I can recall where I was four years ago instantly. Physically, I was wrapping up a temporary stay in NYC. I'd gone back for a few months to remember what it was like to be a student again, and immersed myself in classical training. Emotionally, it was the worst time of my life. 2012 wrecked havoc on my heart, head, and soul. We'd lost my uncle that May. He was lost to me in a slew of other losses that year, varying for me in degrees of devastation. I'd been shattered, and I was trying to rebuild. His birthday (the first he would not be there for) was November 9. On November 10, I saw a play. I left on a high. I came back to where I was staying only to find out via face-time that my Grandpa had just died. I could't get home fast enough. I'll never forget that feeling.
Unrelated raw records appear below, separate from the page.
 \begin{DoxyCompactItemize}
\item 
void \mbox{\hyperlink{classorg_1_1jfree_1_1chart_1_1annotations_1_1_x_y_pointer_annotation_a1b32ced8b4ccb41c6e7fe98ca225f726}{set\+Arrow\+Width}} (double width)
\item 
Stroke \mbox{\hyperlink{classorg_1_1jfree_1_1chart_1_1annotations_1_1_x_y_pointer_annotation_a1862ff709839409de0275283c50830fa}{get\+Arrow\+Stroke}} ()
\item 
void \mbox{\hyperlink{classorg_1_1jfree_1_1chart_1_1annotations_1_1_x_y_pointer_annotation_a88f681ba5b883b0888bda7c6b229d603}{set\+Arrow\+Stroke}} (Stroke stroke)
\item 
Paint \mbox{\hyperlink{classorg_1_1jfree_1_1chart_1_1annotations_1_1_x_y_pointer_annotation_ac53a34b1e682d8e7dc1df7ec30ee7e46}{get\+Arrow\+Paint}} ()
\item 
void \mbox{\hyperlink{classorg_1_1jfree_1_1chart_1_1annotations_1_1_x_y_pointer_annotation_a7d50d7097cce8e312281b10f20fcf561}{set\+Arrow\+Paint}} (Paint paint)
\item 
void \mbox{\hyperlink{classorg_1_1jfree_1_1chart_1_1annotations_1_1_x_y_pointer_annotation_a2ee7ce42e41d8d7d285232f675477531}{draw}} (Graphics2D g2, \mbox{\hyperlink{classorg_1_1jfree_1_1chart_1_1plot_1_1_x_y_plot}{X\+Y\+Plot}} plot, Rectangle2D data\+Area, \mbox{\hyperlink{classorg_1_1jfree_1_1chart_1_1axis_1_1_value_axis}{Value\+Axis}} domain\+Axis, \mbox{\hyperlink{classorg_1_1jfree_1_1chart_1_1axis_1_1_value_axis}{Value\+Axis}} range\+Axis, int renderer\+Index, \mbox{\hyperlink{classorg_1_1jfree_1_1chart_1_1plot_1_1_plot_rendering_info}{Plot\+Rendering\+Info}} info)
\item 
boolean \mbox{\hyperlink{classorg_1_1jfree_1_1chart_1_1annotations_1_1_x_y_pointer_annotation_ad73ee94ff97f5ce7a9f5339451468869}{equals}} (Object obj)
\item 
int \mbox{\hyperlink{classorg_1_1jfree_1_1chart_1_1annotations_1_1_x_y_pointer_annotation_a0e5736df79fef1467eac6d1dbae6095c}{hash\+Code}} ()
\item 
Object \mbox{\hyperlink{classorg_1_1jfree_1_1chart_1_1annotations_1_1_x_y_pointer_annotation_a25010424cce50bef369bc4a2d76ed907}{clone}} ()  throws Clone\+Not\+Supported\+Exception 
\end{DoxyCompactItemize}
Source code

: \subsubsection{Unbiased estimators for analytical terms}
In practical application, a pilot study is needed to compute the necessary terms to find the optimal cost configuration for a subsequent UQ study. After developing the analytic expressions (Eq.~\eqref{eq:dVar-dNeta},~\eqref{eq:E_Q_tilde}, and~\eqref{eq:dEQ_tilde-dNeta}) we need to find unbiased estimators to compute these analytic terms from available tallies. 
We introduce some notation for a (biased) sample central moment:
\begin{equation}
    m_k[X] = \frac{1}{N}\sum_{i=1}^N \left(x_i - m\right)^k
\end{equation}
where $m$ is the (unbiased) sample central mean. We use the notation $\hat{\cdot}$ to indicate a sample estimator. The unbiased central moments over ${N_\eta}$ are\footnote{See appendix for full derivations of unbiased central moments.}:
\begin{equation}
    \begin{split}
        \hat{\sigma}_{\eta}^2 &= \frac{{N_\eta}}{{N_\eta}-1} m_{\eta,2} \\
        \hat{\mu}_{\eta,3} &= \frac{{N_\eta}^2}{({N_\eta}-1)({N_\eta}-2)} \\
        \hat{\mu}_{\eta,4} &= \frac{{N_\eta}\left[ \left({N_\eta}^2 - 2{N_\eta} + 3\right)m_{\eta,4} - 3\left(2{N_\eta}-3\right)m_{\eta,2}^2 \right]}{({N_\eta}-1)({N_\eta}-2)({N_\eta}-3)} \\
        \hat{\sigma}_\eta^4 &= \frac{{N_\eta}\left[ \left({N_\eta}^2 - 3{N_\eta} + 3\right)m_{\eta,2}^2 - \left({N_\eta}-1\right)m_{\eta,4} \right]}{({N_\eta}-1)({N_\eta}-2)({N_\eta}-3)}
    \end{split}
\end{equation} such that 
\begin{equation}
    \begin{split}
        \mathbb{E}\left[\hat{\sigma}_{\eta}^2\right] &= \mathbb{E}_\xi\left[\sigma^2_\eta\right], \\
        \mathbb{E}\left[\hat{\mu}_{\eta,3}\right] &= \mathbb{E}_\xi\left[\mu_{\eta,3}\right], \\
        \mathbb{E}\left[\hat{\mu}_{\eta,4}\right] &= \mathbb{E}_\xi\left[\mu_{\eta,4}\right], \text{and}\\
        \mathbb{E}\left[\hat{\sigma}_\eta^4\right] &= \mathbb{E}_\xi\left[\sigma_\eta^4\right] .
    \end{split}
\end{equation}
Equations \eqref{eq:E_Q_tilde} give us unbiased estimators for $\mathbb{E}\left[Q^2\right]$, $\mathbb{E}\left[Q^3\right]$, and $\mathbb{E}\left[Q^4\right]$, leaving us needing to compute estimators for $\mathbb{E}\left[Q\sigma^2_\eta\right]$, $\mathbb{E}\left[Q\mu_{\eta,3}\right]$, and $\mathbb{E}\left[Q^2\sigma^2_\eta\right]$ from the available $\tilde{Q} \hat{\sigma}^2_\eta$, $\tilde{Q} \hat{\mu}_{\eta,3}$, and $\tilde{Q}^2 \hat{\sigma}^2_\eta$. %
I wanted to crawl out of my skin.
Four years later, everything I've lost has come back to me in a new form. All that loss cleared out space for me to gain so much. I truly believe that must happen, and I am left even more amazed at the way birth and death are, in fact, one.
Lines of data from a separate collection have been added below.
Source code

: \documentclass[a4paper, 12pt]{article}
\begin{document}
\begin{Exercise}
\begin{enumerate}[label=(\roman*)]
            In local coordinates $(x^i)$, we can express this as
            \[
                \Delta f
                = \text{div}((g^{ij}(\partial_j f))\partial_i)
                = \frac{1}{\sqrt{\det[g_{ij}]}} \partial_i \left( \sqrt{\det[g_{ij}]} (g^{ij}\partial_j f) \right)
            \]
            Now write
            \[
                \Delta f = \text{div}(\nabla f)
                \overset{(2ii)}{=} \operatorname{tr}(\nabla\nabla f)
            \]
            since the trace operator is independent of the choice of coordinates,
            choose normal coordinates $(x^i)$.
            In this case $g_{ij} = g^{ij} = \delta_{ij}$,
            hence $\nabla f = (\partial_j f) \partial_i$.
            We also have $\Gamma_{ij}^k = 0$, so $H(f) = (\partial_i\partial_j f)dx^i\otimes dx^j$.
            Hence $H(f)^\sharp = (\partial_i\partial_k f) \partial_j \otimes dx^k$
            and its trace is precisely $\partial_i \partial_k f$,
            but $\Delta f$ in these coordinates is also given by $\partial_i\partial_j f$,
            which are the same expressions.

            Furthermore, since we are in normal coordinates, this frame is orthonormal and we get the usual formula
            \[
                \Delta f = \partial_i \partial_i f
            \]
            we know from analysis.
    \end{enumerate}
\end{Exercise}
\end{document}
But there's a final piece from 2012 that I've never shared, because it didn't click for me until recently. And four years later on the birthday/departing day anniversaries, here it is.
Four years ago I had what can only be described as a vision. I was in Southern Utah for my my grandpa's funeral. Falling asleep, I saw as clear as day my grandpa and uncle outside in a beautiful clearing. The sun was bright. The sky bright blue. The grass and trees around them a vibrant green. They were young, and they looked so good! They had with them a toddler. A boy. He was as blonde as can be. They were all so happy, playing with him. Doing that thing you do with little kids where you hold their hands and spin them around so their feet are off the ground. It was very real. It was happening, or had happened, wherever they were. I didn't know who the toddler was, but they seemed to be taking care of him.
I thought about it from time to time over the years, but it didn't hit me until recently who that boy was...
For the Squirrel and the Bluebird, who continue to give.